Кроме самых ранних, «Дня совы» и «Самой красивой жены», все фильмы Дамиани были о тварях дрожащих – и напрасно молодой А. С. Плахов утверждал в «Искусстве кино», что «Человек на коленях» снят о распрямляющемся человеке, а «Я боюсь» – о сбросившем страх. Лежа на асфальте, фотографируя исподтишка, прячась и исповедуясь в телефон, Грациано провел куда больше экранного времени, чем с прямой спиной. Да прямой спине там и взяться было неоткуда: лучший из итальянских артистов Джан Мария Волонте сутул от природы и богатой биографии. Оно и к лучшему: храбрый до язвительности Делон – не лучший объект для самоидентификации; когда играл Волонте, зал била довольно крупная дрожь. Зло было элементарным, простецким, рядовым – и оттого вселенским. К свидетельнице забегал приятель, подзывал к окну и ловким переворотом скидывал на мостовую. Судья, застав в квартире труп экономки, заранее начинал молиться. Бригадир звонил другу, не расслышав щелчок магнитофона прослушки.

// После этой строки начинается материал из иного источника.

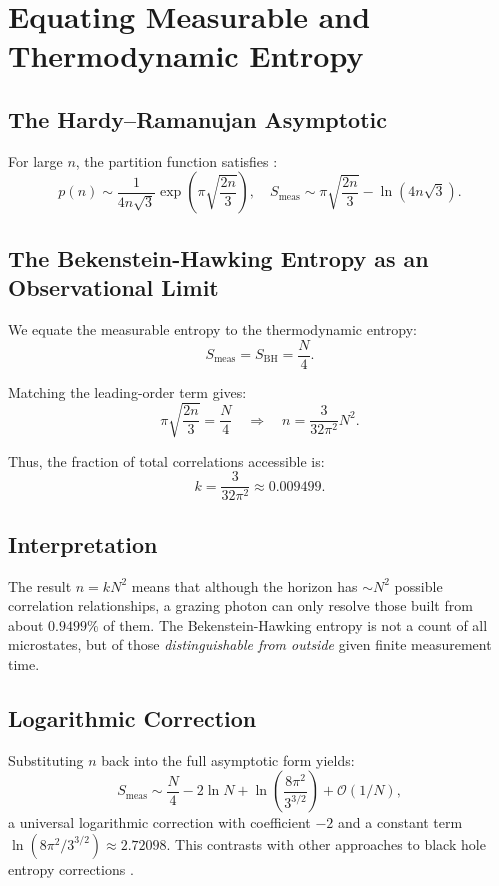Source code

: \documentclass[12pt, letterpaper]{article}
\begin{document}
\section{Equating Measurable and Thermodynamic Entropy}

\subsection{The Hardy–Ramanujan Asymptotic}

For large $n$, the partition function satisfies \cite{hardy1918}:
\begin{equation}
p(n) \sim \frac{1}{4n\sqrt{3}} \exp\left( \pi \sqrt{\frac{2n}{3}} \right),
\quad
S_{\mathrm{meas}} \sim \pi \sqrt{\frac{2n}{3}} - \ln(4n\sqrt{3}).
\label{eq:HR}
\end{equation}

\subsection{The Bekenstein-Hawking Entropy as an Observational Limit}

We equate the measurable entropy to the thermodynamic entropy:
\[
S_{\mathrm{meas}} = S_{\mathrm{BH}} = \frac{N}{4}.
\]

Matching the leading-order term gives:
\[
\pi \sqrt{\frac{2n}{3}} = \frac{N}{4}
\quad\Rightarrow\quad
n = \frac{3}{32\pi^2} N^2.
\]

Thus, the fraction of total correlations accessible is:
\begin{equation}
k = \frac{3}{32\pi^2} \approx 0.009499.
\label{eq:k}
\end{equation}

\subsection{Interpretation}

The result $n = k N^2$ means that although the horizon has $\sim N^2$ possible correlation relationships, a grazing photon can only resolve those built from about $0.9499\%$ of them. The Bekenstein-Hawking entropy is not a count of all microstates, but of those \emph{distinguishable from outside} given finite measurement time.

\subsection{Logarithmic Correction}

Substituting $n$ back into the full asymptotic form yields:
\[
S_{\mathrm{meas}} \sim \frac{N}{4} - 2\ln N + \ln\left(\frac{8\pi^{2}}{3^{3/2}}\right) + \mathcal{O}(1/N),
\]
a universal logarithmic correction with coefficient $-2$ and a constant term $\ln(8\pi^{2}/3^{3/2}) \approx 2.72098$. This contrasts with other approaches to black hole entropy corrections \cite{cardy1986, page1993}.
\end{document}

Завтра опять газеты выйдут с большими шапками.
Завтра опять кто-нибудь не поделит их у киоска.
Наша Мексика
Кроме революции, Мексике русским и показать-то было нечего.
Сериалы пришли к нам позднее.
Манера мятых нуаровых пройдох сбегать с кассой в Тихуану – еще позднее.
И текила, и фазенда, и мексиканская дуэль крест-накрест. Сопли с порохом, буррито, кесадилья, Изаура – абсолютный неозой.
Весь латинский колорит Мексика всухую проигрывала на своем поле Бразилии с Аргентиной: Рио, танго, дон Педро, огонь в бокале и много-много диких обезьян не оставляли ей шансов.
Только и выходило, что революцию пиарить. Кактус, сомбреро, Панчо Вилью и Фелипе Риверу из рассказа Лондона «Мексиканец».
Но и здесь крылась измена. Революцию и у нас, и у них делал Джон Рид. Что стало поводом для эпической саги С. Бондарчука «Красные колокола» о переустройстве вселенной на двух концах земного шара. Однако появление в фильме совершенно голой Урсулы Андресс напрочь затмило не только мексиканскую, но и Великую Октябрьскую революцию. Кроме усов, пулеметных лент и разрывов, ничего не осталось в памяти ни от той, ни от другой. Пришлось обратно переквалифицироваться в управдомы.
Знойной мелодрамой «Есения» Мексика вернула себе позицию жемчужины Карибского бассейна.